Source texts of formatted documents
_ _ _ _ _

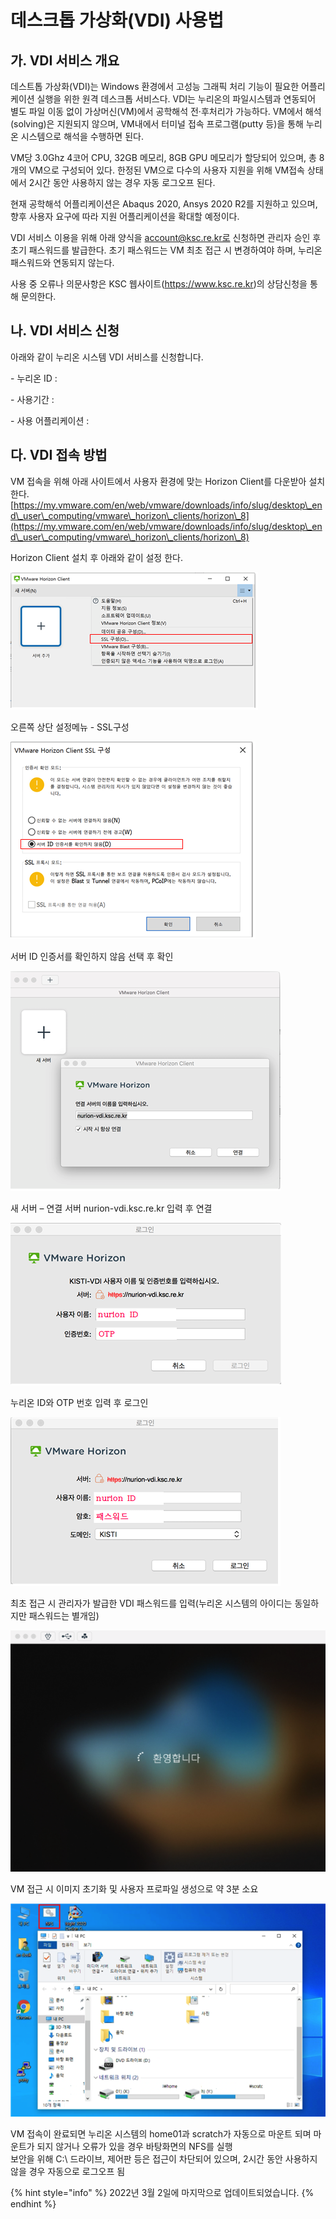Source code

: # 데스크톱 가상화(VDI) 사용법

## 가. VDI 서비스 개요

데스트톱 가상화(VDI)는 Windows 환경에서 고성능 그래픽 처리 기능이 필요한 어플리케이션 실행을 위한 원격 데스크톱 서비스다. VDI는 누리온의 파일시스템과 연동되어 별도 파일 이동 없이 가상머신(VM)에서 공학해석 전·후처리가 가능하다. VM에서 해석(solving)은 지원되지 않으며, VM내에서 터미널 접속 프로그램(putty 등)을 통해 누리온 시스템으로 해석을 수행하면 된다.

VM당 3.0Ghz 4코어 CPU, 32GB 메모리, 8GB GPU 메모리가 할당되어 있으며, 총 8개의 VM으로 구성되어 있다. 한정된 VM으로 다수의 사용자 지원을 위해 VM접속 상태에서 2시간 동안 사용하지 않는 경우 자동 로그오프 된다.

현재 공학해석 어플리케이션은 Abaqus 2020, Ansys 2020 R2를 지원하고 있으며, 향후 사용자 요구에 따라 지원 어플리케이션을 확대할 예정이다.

VDI 서비스 이용을 위해 아래 양식을 account@ksc.re.kr로 신청하면 관리자 승인 후 초기 패스워드를 발급한다. 초기 패스워드는 VM 최초 접근 시 변경하여야 하며, 누리온 패스워드와 연동되지 않는다.

사용 중 오류나 의문사항은 KSC 웹사이트(https://www.ksc.re.kr)의 상담신청을 통해 문의한다.

## 나. VDI 서비스 신청

아래와 같이 누리온 시스템 VDI 서비스를 신청합니다.

\- 누리온 ID :

\- 사용기간 :

\- 사용 어플리케이션 :

## 다. VDI 접속 방법

VM 접속을 위해 아래 사이트에서 사용자 환경에 맞는 Horizon Client를 다운받아 설치한다.\
[https://my.vmware.com/en/web/vmware/downloads/info/slug/desktop\_end\_user\_computing/vmware\_horizon\_clients/horizon\_8](https://my.vmware.com/en/web/vmware/downloads/info/slug/desktop\_end\_user\_computing/vmware\_horizon\_clients/horizon\_8)

Horizon Client 설치 후 아래와 같이 설정 한다.

![](../.gitbook/assets/Az5A1wDFKBGS1kK.png)

오른쪽 상단 설정메뉴 - SSL구성

![](../.gitbook/assets/dQbuWinoNEP9mmX.png)

서버 ID 인증서를 확인하지 않음 선택 후 확인

![](../.gitbook/assets/iieFZ07QqV3gWJQ.png)

새 서버 – 연결 서버 nurion-vdi.ksc.re.kr 입력 후 연결

![](../.gitbook/assets/LJXkNgQ1sO1KN4q.png)

누리온 ID와 OTP 번호 입력 후 로그인

![](../.gitbook/assets/Q5rJf3yw2oceoLM.png)

최초 접근 시 관리자가 발급한 VDI 패스워드를 입력(누리온 시스템의 아이디는 동일하지만 패스워드는 별개임)

![](../.gitbook/assets/JLKUmCmYhIDmfYF.png)

VM 접근 시 이미지 초기화 및 사용자 프로파일 생성으로 약 3분 소요

![](../.gitbook/assets/gd9Yr0XoX0T177D.png)

VM 접속이 완료되면 누리온 시스템의 home01과 scratch가 자동으로 마운트 되며 마운트가 되지 않거나 오류가 있을 경우 바탕화면의 NFS를 실행\
보안을 위해 C:\ 드라이브, 제어판 등은 접근이 차단되어 있으며, 2시간 동안 사용하지 않을 경우 자동으로 로그오프 됨



{% hint style="info" %}
2022년 3월 2일에 마지막으로 업데이트되었습니다.
{% endhint %}
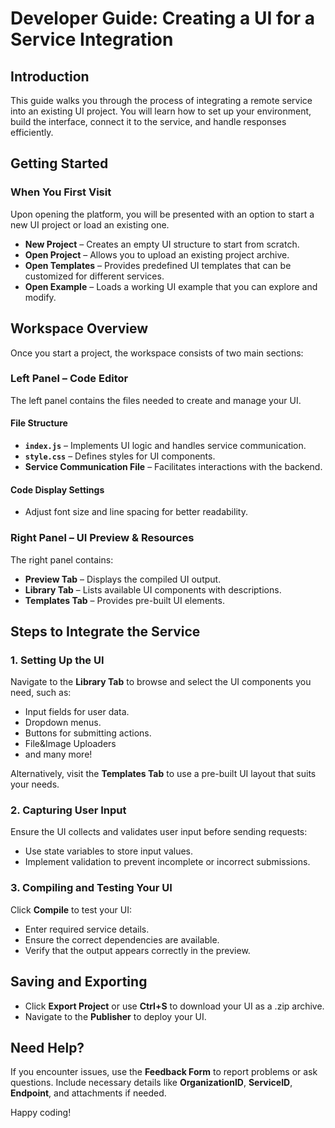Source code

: # Developer Guide: Creating a UI for a Service Integration

## Introduction
This guide walks you through the process of integrating a remote service into an existing UI project. You will learn how to set up your environment, build the interface, connect it to the service, and handle responses efficiently.

## Getting Started

### When You First Visit
Upon opening the platform, you will be presented with an option to start a new UI project or load an existing one.

* **New Project** – Creates an empty UI structure to start from scratch.
* **Open Project** – Allows you to upload an existing project archive.
* **Open Templates** – Provides predefined UI templates that can be customized for different services.
* **Open Example** – Loads a working UI example that you can explore and modify.

## Workspace Overview
Once you start a project, the workspace consists of two main sections:

### Left Panel – Code Editor
The left panel contains the files needed to create and manage your UI.

#### File Structure
- **`index.js`** – Implements UI logic and handles service communication.
- **`style.css`** – Defines styles for UI components.
- **Service Communication File** – Facilitates interactions with the backend.

#### Code Display Settings
- Adjust font size and line spacing for better readability.

### Right Panel – UI Preview & Resources
The right panel contains:

- **Preview Tab** – Displays the compiled UI output.
- **Library Tab** – Lists available UI components with descriptions.
- **Templates Tab** – Provides pre-built UI elements.

## Steps to Integrate the Service

### 1. Setting Up the UI
Navigate to the **Library Tab** to browse and select the UI components you need, such as:
- Input fields for user data.
- Dropdown menus.
- Buttons for submitting actions.
- File&Image Uploaders
- and many more!

<ImageViewer src="/assets/images/products/Sandbox/interface-overview/LibrarySection.webp" alt="Library section"/>

Alternatively, visit the **Templates Tab** to use a pre-built UI layout that suits your needs.

<ImageViewer src="/assets/images/products/Sandbox/interface-overview/TemplatesSection.webp" alt="Templates section"/>

### 2. Capturing User Input
Ensure the UI collects and validates user input before sending requests:
- Use state variables to store input values.
- Implement validation to prevent incomplete or incorrect submissions.

<ImageViewer src="/assets/images/products/Sandbox/interface-overview/CodeSection.webp" alt="Code section"/>

### 3. Compiling and Testing Your UI
Click **Compile** to test your UI:
- Enter required service details.
- Ensure the correct dependencies are available.
- Verify that the output appears correctly in the preview.

<ImageViewer src="/assets/images/products/Sandbox/interface-overview/SuccessCompiled.webp" alt="Success compiled"/>

## Saving and Exporting
- Click **Export Project** or use **Ctrl+S** to download your UI as a .zip archive.
- Navigate to the **Publisher** to deploy your UI.

<ImageViewer src="/assets/images/products/Sandbox/interface-overview/ExportProject.webp" alt="Export project button"/>

## Need Help?
If you encounter issues, use the **Feedback Form** to report problems or ask questions. Include necessary details like **OrganizationID**, **ServiceID**, **Endpoint**, and attachments if needed.

<ImageViewer src="/assets/images/products/Sandbox/interface-overview/FeedbackForm.webp" alt="Feedback Form"/>

Happy coding!

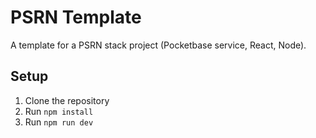 # PSRN Template

A template for a PSRN stack project (Pocketbase service, React, Node).

## Setup

1. Clone the repository
2. Run `npm install`
3. Run `npm run dev`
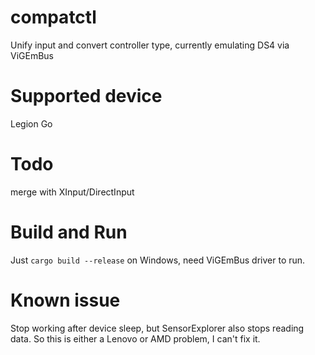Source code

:# compatctl
Unify input and convert controller type, currently emulating DS4 via ViGEmBus

# Supported device
Legion Go

# Todo
merge with XInput/DirectInput

# Build and Run
Just `cargo build --release` on Windows, need ViGEmBus driver to run.

# Known issue
Stop working after device sleep, but SensorExplorer also stops reading data. So this is either a Lenovo or AMD problem, I can't fix it.
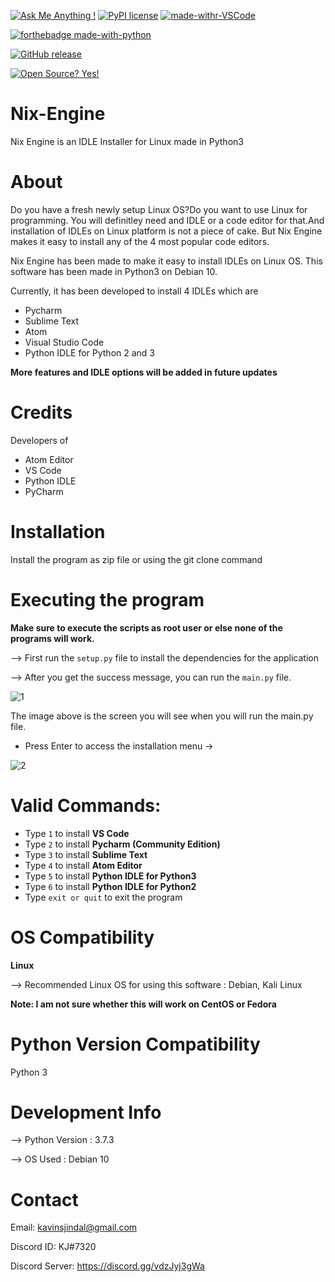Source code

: [![Ask Me Anything !](https://img.shields.io/badge/Ask%20me-anything-1abc9c.svg)](https://GitHub.com/Naereen/ama)
[![PyPI license](https://img.shields.io/pypi/l/ansicolortags.svg)](https://pypi.python.org/pypi/ansicolortags/)
[![made-withr-VSCode](https://img.shields.io/badge/Made%20for-VSCode-1f425f.svg)](https://code.visualstudio.com/)

[![forthebadge made-with-python](http://ForTheBadge.com/images/badges/made-with-python.svg)](https://www.python.org/)

[![GitHub release](https://img.shields.io/github/release/kavinjindal/Nix-Engine.svg)](https://gitHub.com/kavinjindal/Nix-Engine/releases/)



[![Open Source? Yes!](https://badgen.net/badge/Open%20Source%20%3F/Yes%21/blue?icon=github)](https://github.com/Naereen/badges/)




# Nix-Engine
Nix Engine is an IDLE Installer for Linux made in Python3

# About

Do you have a fresh newly setup Linux OS?Do you want to use Linux for programming. You will definitley need and IDLE or a code editor for that.And installation of IDLEs on Linux platform is not a piece of cake. But Nix Engine makes it easy to install any of the 4 most popular code editors. 

Nix Engine has been made to make it easy to install IDLEs on Linux OS. This software has been made in Python3 on Debian 10. 

Currently, it has been developed to install 4 IDLEs which are

* Pycharm
* Sublime Text
* Atom
* Visual Studio Code
* Python IDLE for Python 2 and 3

**More features and IDLE options will be added in future updates**

# Credits

Developers of 
* Atom Editor
* VS Code
* Python IDLE
* PyCharm

# Installation

Install the program as zip file or using the git clone command

# Executing the program

**Make sure to execute the scripts as root user or else none of the programs will work.**

--> First run the `setup.py` file to install the dependencies for the application

--> After you get the success message, you can run the `main.py` file.

![1](https://user-images.githubusercontent.com/68228966/113501814-a648c100-9545-11eb-8446-5a060708353e.PNG)

The image above is the screen you will see when you will run the main.py file.

* Press Enter to access the installation menu ->

![2](https://user-images.githubusercontent.com/68228966/113501839-c9737080-9545-11eb-8f2b-293a3a855046.PNG)

# Valid Commands:

* Type `1` to install **VS Code**
* Type `2` to install **Pycharm (Community Edition)**
* Type `3` to install **Sublime Text**
* Type `4` to install **Atom Editor**
* Type `5` to install **Python IDLE for Python3**
* Type `6` to install **Python IDLE for Python2**
* Type `exit or quit` to exit the program

# OS Compatibility

**Linux**

--> Recommended Linux OS for using this software : Debian, Kali Linux

**Note: I am not sure whether this will work on CentOS or Fedora**

# Python Version Compatibility

Python 3

# Development Info

--> Python Version : 3.7.3

--> OS Used : Debian 10

# Contact

Email: kavinsjindal@gmail.com

Discord ID: KJ#7320

Discord Server: https://discord.gg/vdzJyj3gWa












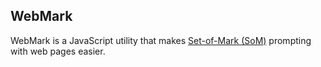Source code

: ## WebMark

WebMark is a JavaScript utility that makes [Set-of-Mark (SoM)](https://github.com/microsoft/SoM) prompting with web pages easier.
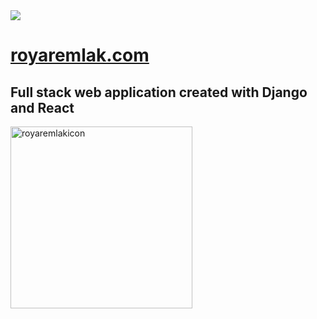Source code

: <img src="https://img.shields.io/appveyor/build/uyarahmet/royar"/>

# [royaremlak.com](https://www.royaremlak.com)
## Full stack web application created with Django and React

<img width="291" alt="royaremlakicon" src="https://user-images.githubusercontent.com/85699024/125648549-4a6c1755-97f1-424d-9fdf-e3eb98399290.png">

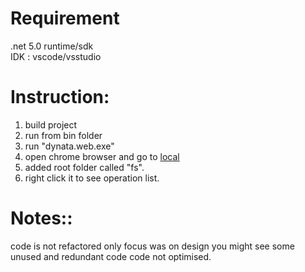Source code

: # Requirement
  .net 5.0 runtime/sdk \
  IDK : vscode/vsstudio
  
  
 # Instruction:
   1. build project
   2. run from bin folder
   3. run "dynata.web.exe"
   4. open chrome browser and go to [local](https://localhost:5001/)
   5. added root folder called "fs".
   6. right click it to see operation list.


# Notes::
  code is not refactored
  only focus was on design
  you might see some unused and redundant code
  code not optimised.

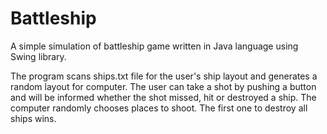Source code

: # Battleship
A simple simulation of battleship game written in Java language using Swing library.

The program scans ships.txt file for the user's ship layout and generates a random layout for computer. The user can take a shot by pushing a button and will be 
informed whether the shot missed, hit or destroyed a ship. The computer randomly chooses places to shoot. The first one to destroy all ships wins.

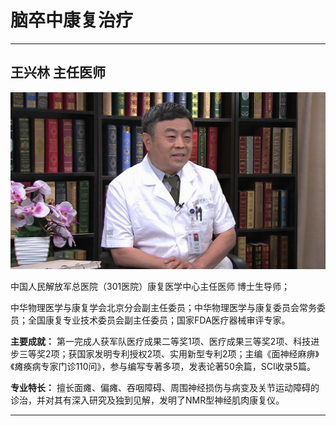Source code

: # 脑卒中康复治疗

---

## 王兴林 主任医师

![1679211745125](image/c03_061/1679211745125.png)

中国人民解放军总医院（301医院）康复医学中心主任医师 博士生导师；

中华物理医学与康复学会北京分会副主任委员；中华物理医学与康复委员会常务委员；全国康复专业技术委员会副主任委员；国家FDA医疗器械审评专家。


**主要成就：** 第一完成人获军队医疗成果二等奖1项、医疗成果三等奖2项、科技进步三等奖2项；获国家发明专利授权2项、实用新型专利2项；主编《面神经麻痹》《瘫痪病专家门诊110问》，参与编写专著多项，发表论著50余篇，SCI收录5篇。


**专业特长：** 擅长面瘫、偏瘫、吞咽障碍、周围神经损伤与病变及关节运动障碍的诊治，并对其有深入研究及独到见解，发明了NMR型神经肌肉康复仪。

---
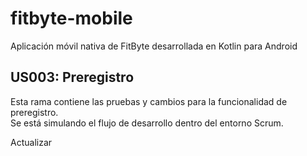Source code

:# fitbyte-mobile

Aplicación móvil nativa de FitByte desarrollada en Kotlin para Android

## US003: Preregistro

Esta rama contiene las pruebas y cambios para la funcionalidad de preregistro.  
Se está simulando el flujo de desarrollo dentro del entorno Scrum.

Actualizar
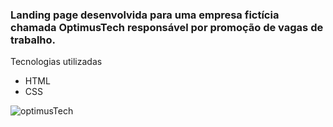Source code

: <h3> Landing page desenvolvida para uma empresa fictícia chamada OptimusTech responsável por promoção de vagas de trabalho.</h3>
 
Tecnologias utilizadas
* HTML
* CSS

![optimusTech](https://user-images.githubusercontent.com/99338819/223307676-5702894a-bad2-4412-b223-2b6b405d033b.png)
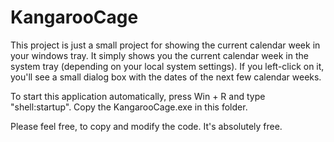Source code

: # KangarooCage
This project is just a small project for showing the current calendar week in your windows tray. It simply shows you the current calendar week in the system tray (depending on your local system settings). If you left-click on it, you'll see a small dialog box with the dates of the next few calendar weeks.

To start this application automatically, press Win + R and type "shell:startup". Copy the KangarooCage.exe in this folder.

Please feel free, to copy and modify the code. It's absolutely free.
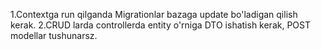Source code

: 1.Contextga run qilganda Migrationlar bazaga update bo'ladigan qilish kerak.
2.CRUD larda controllerda entity o'rniga DTO ishatish kerak, POST modellar tushunarsz.  
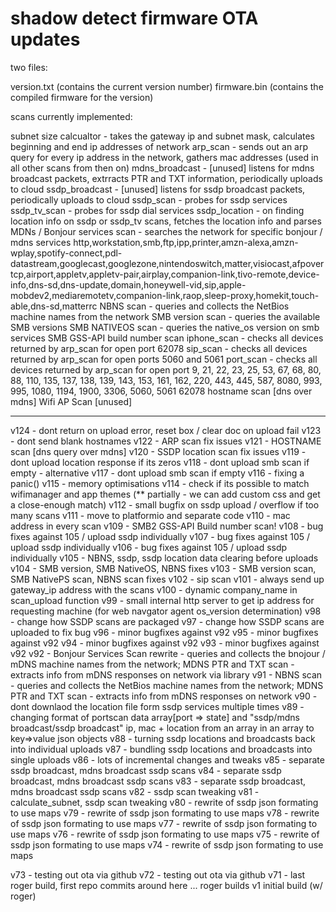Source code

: # shadow detect firmware OTA updates

two files: 

version.txt (contains the current version number)
firmware.bin (contains the compiled firmware for the version)

scans currently implemented:

subnet size calcualtor - takes the gateway ip and subnet mask, calculates beginning and end ip addresses of network
arp_scan - sends out an arp query for every ip address in the network, gathers mac addresses (used in all other scans from then on)
mdns_broadcast - [unused] listens for mdns broadcast packets, extrracts PTR and TXT information, periodically uploads to cloud
ssdp_broadcast - [unused] listens for ssdp broadcast packets, periodically uploads to cloud
ssdp_scan - probes for ssdp services
ssdp_tv_scan - probes for ssdp dial services
ssdp_location - on finding location info on ssdp or ssdp_tv scans, fetches the location info and parses
MDNs / Bonjour services scan - searches the network for specific bonjour / mdns services
    http,workstation,smb,ftp,ipp,printer,amzn-alexa,amzn-wplay,spotify-connect,pdl-datastream,googlecast,googlezone,nintendoswitch,matter,visiocast,afpovertcp,airport,appletv,appletv-pair,airplay,companion-link,tivo-remote,device-info,dns-sd,dns-update,domain,honeywell-vid,sip,apple-mobdev2,mediaremotetv,companion-link,raop,sleep-proxy,homekit,touch-able,dns-sd,matterrc
NBNS scan - queries and collects the NetBios machine names from the network
SMB version scan - queries the available SMB versions
SMB NATIVEOS scan - queries the native_os version on smb services
SMB GSS-API build number scan
iphone_scan - checks all devices returned by arp_scan for open port 62078
sip_scan - checks all devices returned by arp_scan for open ports 5060 and 5061
port_scan - checks all devices returned by arp_scan for open port 9, 21, 22, 23, 25, 53, 67, 68, 80, 88, 110, 135, 137, 138, 139, 143, 153, 161, 162, 220, 443, 445, 587, 8080, 993, 995, 1080, 1194, 1900, 3306, 5060, 5061 62078
hostname scan [dns over mdns]
Wifi AP Scan [unused]

---------------
v124 - dont return on upload error, reset box / clear doc on upload fail
v123 - dont send blank hostnames
v122 - ARP scan fix issues
v121 - HOSTNAME scan [dns query over mdns]
v120 - SSDP location scan fix issues
v119 - dont upload location response if its zeros
v118 - dont upload smb scan if empty - alternative
v117 - dont upload smb scan if empty
v116 - fixing a panic()
v115 - memory optimisations
v114 - check if its possible to match wifimanager and app themes (** partially - we can add custom css and get a close-enough match)
v112 - small bugfix on ssdp upload / overflow if too many scans
v111 - move to platformio and separate code
v110 - mac address in every scan
v109 - SMB2 GSS-API Build number scan!
v108 - bug fixes against 105 / upload ssdp individually
v107 - bug fixes against 105 / upload ssdp individually
v106 - bug fixes against 105 / upload ssdp individually
v105 - NBNS, ssdp, ssdp location data clearing before uploads
v104 - SMB version, SMB NativeOS, NBNS fixes
v103 - SMB version scan, SMB NativePS scan, NBNS scan fixes
v102 - sip scan
v101 - always send up gateway_ip address with the scans
v100 - dynamic company_name in scan_upload function
v99 - small internal http server to get ip address for requesting machine (for web navgator agent os_version determination)
v98 - change how SSDP scans are packaged
v97 - change how SSDP scans are uploaded to fix bug
v96 - minor bugfixes against v92
v95 - minor bugfixes against v92
v94 - minor bugfixes against v92
v93 - minor bugfixes against v92
v92 - Bonjour Services Scan rewrite - queries and collects the bnojour / mDNS machine names from the network; MDNS PTR and TXT scan - extracts info from mDNS responses on network via library 
v91 - NBNS scan - queries and collects the NetBios machine names from the network; MDNS PTR and TXT scan - extracts info from mDNS responses on network
v90 - dont downlaod the location file form ssdp services multiple times
v89 - changing format of portscan data array[port => state] and "ssdp/mdns broadcast/ssdp broadcast" ip, mac + location from an array in an array to key=>value json objects 
v88 - turning ssdp locations and broadcasts back into individual uploads
v87 - bundling ssdp locations and broadcasts into single uploads
v86 - lots of incremental changes and tweaks
v85 - separate ssdp broadcast, mdns broadcast ssdp scans
v84 - separate ssdp broadcast, mdns broadcast ssdp scans
v83 - separate ssdp broadcast, mdns broadcast ssdp scans
v82 - ssdp scan tweaking
v81 - calculate_subnet, ssdp scan tweaking
v80 - rewrite of ssdp json formating to use maps
v79 - rewrite of ssdp json formating to use maps
v78 - rewrite of ssdp json formating to use maps
v77 - rewrite of ssdp json formating to use maps
v76 - rewrite of ssdp json formating to use maps
v75 - rewrite of ssdp json formating to use maps
v74 - rewrite of ssdp json formating to use maps

v73 - testing out ota via github
v72 - testing out ota via github
v71 - last roger build, first repo commits around here
... roger builds
v1 initial build (w/ roger)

_ _ _ _ _

● **WORK ITEM**: Please give the number of lines above that hold the word "query", and only that number.

● **SOLUTION**: 2